Mid-Continent University
- Former names: West Kentucky Baptist Bible Institute, Baptist Bible Institute, Mid-Continent Baptist Bible College, Mid-Continent College
- Motto: Building Effective Leaders
- Type: Private, Baptist
- Active: 1949–2014
- Affiliations: Southern Baptist Convention
- Location: Mayfield, Kentucky, US 36°48′53″N 88°38′54″W﻿ / ﻿36.8148°N 88.6483°W
- Colors: Navy █ and Gold █
- Nickname: Cougars
- Website: http://www.midcontinent.edu

= Mid-Continent University =

Defunct private university near Mayfield, Kentucky

Mid-Continent University was a four-year, liberal arts Christian institution located near Mayfield, Kentucky, United States. It had been experiencing financial troubles and was placed on "warning status" by its regional accreditor the Southern Association of Colleges and Schools in late 2013. On April 15, 2014, university officials reported that Interim President Ken Winters stepped down for family reasons April 12, and that former President Robert Imhoff and his wife Jackie Imhoff, the vice president of adult services, who had stepped down from their positions in February but were still receiving a salary, were fired. Robert Thomas "Tom" Walden was named to replace Winters. On April 16, it was announced that the university did not have enough money to pay staff, and would close at the end of June. On October 6, 2014, it was announced that Mid-Continent University had filed for bankruptcy.

== History ==
The university opened as the West Kentucky Baptist Institution in January 1949 in Clinton, Kentucky. In 1957, the university moved to Mayfield and changed its name to Bible Baptist Institute. In June 1965, the board of trustees changed the name of the school to Mid-Continent Baptist Bible College. In 1972, the Harris family of Graves County donated approximately 100 acres to the college and construction began on this campus. By 1992, LaVerne Butler, then-president of the university facilitated the school's accreditation. He retired in 1997. On May 20, 1993, the board of trustees changed the name to Mid-Continent College, and after organizing into two separate colleges, changed the name to Mid-Continent University.

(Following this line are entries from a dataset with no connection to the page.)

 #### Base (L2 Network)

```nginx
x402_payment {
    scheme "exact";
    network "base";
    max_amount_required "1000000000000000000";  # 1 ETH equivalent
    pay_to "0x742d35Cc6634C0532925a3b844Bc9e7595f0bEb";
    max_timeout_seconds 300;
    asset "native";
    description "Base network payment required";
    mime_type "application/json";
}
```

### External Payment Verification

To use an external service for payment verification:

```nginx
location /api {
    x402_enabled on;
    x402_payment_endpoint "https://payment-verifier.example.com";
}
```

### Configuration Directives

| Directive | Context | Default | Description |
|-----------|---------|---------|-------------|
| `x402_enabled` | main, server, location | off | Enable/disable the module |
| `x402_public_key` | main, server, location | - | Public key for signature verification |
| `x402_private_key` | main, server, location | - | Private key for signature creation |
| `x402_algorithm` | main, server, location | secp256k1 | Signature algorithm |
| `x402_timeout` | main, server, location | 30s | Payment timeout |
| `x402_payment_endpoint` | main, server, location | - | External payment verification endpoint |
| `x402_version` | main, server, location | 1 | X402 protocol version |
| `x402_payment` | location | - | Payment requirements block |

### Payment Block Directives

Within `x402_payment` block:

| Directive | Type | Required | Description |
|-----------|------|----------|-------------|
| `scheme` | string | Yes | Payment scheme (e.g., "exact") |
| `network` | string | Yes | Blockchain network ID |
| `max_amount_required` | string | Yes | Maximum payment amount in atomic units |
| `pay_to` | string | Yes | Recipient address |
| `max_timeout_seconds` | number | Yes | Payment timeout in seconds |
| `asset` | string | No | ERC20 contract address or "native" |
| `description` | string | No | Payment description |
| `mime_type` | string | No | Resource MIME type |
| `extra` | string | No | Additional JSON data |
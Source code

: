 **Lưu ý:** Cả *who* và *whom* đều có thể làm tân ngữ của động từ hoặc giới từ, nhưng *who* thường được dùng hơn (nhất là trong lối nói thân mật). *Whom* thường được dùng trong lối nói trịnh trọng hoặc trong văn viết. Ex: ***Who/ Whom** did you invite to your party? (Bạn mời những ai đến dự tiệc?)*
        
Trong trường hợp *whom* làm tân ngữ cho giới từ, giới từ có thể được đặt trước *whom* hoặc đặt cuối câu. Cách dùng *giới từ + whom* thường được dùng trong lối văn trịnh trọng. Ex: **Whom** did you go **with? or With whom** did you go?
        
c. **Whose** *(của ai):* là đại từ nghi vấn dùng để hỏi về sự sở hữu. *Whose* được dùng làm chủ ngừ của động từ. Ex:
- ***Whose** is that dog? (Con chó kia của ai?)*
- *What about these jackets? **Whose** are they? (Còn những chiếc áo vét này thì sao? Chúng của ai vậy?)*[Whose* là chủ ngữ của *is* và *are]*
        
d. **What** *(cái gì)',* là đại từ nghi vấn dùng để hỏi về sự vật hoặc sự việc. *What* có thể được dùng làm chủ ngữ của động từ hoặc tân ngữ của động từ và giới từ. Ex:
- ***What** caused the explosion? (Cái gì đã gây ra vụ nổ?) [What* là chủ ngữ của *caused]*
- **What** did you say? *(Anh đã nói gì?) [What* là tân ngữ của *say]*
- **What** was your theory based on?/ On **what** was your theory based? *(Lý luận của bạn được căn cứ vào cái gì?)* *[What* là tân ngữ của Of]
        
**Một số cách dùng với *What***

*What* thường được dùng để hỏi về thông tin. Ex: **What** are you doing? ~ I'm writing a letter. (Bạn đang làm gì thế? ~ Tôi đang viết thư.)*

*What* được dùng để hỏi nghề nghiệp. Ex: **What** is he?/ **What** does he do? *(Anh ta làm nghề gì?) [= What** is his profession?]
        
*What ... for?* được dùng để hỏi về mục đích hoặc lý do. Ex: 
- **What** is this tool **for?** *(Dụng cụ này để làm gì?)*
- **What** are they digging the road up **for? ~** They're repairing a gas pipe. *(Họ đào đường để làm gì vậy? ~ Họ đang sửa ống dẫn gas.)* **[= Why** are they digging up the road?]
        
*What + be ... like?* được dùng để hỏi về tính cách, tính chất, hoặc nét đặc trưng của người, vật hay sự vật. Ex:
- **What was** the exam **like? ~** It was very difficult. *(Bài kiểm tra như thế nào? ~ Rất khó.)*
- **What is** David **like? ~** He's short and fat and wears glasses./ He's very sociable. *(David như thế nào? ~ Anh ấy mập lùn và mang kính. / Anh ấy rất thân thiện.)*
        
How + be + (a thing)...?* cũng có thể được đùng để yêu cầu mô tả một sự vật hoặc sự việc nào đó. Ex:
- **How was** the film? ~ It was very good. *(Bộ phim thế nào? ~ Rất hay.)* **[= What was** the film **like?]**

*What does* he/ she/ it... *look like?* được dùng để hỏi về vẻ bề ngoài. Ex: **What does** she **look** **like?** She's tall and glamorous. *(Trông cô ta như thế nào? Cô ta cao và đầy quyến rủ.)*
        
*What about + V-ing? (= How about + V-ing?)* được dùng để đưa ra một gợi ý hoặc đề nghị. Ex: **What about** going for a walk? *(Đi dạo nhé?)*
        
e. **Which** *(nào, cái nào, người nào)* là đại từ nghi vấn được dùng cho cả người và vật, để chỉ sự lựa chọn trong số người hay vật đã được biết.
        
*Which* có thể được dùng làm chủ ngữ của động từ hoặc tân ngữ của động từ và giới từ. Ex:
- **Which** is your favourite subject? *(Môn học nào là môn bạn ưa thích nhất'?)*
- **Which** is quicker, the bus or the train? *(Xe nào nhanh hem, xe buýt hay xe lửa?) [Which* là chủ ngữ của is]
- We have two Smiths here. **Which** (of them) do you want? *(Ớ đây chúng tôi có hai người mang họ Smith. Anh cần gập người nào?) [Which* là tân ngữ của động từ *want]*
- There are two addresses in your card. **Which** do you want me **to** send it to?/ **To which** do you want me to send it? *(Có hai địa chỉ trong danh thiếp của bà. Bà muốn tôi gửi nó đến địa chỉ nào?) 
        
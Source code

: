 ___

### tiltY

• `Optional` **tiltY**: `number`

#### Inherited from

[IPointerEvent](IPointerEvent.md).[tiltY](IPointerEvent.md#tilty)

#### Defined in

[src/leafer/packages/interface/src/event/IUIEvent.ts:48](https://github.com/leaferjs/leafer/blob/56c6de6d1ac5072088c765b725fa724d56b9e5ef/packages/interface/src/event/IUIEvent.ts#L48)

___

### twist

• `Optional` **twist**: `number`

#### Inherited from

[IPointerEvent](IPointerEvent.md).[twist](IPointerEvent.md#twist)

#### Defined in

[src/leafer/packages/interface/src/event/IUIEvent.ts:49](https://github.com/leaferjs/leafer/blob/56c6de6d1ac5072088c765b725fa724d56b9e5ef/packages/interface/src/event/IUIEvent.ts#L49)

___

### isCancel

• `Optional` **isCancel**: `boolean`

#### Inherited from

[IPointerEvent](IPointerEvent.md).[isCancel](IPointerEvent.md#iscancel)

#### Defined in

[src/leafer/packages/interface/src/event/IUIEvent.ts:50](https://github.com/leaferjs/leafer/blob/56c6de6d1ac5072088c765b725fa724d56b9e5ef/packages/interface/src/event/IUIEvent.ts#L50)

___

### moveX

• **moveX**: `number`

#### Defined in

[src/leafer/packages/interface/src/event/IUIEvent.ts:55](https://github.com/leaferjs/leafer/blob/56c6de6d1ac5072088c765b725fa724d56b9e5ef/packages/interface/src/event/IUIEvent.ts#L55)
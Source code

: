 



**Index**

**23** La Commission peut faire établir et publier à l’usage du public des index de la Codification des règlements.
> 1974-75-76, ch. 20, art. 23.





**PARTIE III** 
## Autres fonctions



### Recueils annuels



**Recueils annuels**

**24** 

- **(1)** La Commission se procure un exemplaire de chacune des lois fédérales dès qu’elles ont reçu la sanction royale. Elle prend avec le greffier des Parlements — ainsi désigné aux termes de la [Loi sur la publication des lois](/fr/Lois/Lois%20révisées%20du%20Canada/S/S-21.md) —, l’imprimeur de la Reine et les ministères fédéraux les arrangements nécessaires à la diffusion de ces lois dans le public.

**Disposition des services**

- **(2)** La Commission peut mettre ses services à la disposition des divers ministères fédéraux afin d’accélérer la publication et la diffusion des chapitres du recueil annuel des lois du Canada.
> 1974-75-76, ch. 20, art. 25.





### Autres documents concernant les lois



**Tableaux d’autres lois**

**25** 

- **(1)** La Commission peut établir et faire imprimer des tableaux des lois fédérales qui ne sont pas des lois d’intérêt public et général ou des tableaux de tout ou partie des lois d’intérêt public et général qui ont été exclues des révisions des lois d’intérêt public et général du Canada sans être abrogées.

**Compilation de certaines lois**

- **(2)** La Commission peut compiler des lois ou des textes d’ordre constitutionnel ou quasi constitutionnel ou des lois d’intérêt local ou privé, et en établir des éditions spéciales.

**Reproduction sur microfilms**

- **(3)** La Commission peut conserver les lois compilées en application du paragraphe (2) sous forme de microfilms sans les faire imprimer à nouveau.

In December 2013, the school's accreditation warning by the Southern Association of Colleges and Schools was extended for a second year. This in turn triggered the denial of Federal financial aid from the United States Department of Education and put the school in financial difficulty.

On April 16, 2014, all remaining employees were laid off although plans were for the school to remain open and staffed with volunteers until after graduation. Every class with at least one student graduating in May was covered by volunteers.

On April 18, 2014, Western Kentucky University developed a special offer to accept all credits and waive application fees as well as other special incentives to ease the transition for Mid-Continent students. On April 19, Midway College made a similar announcement. Shortly afterwards, the school announced teach-out agreements with Murray State University, University of the Cumberlands and Campbellsville University.

==Academics==
The university offered three bachelor's degrees: (Bachelor of Arts, Bachelor of Science, and bachelor of ministry) and two associate's degrees: (associate of arts and associate of science).

On April 15, 2014, Mid-Continent's board of directors voted to cease operations and instruction, effective June 30, 2014. All faculty and staff were dismissed, with the exception of a few faculty members that agreed to volunteer their services without pay until the end of the semester, in order to accommodate graduating seniors.

==Athletics==
The Mid-Continent athletic teams were called the Cougars. The university was a member of the National Association of Intercollegiate Athletics (NAIA), primarily competing in the American Midwest Conference (AMC) during the 2013–14 academic year. They were also a member of the National Christian College Athletic Association (NCCAA), primarily competing as an independent in the Mid-East Region of the Division I level. The Cougars previously competed in the TranSouth Athletic Conference (TranSouth or TSAC) from 2006–07 to 2012–13; and in the Kentucky Intercollegiate Athletic Conference (KIAC; now currently known as the River States Conference (RSC) since the 2016–17 school year) from 2000–01 to 2005–06.

Mid-Continent competed in seven intercollegiate varsity sports: Men's sports included baseball, basketball and soccer; while women's sports included basketball, softball and volleyball; and co-ed sports included spirit squad.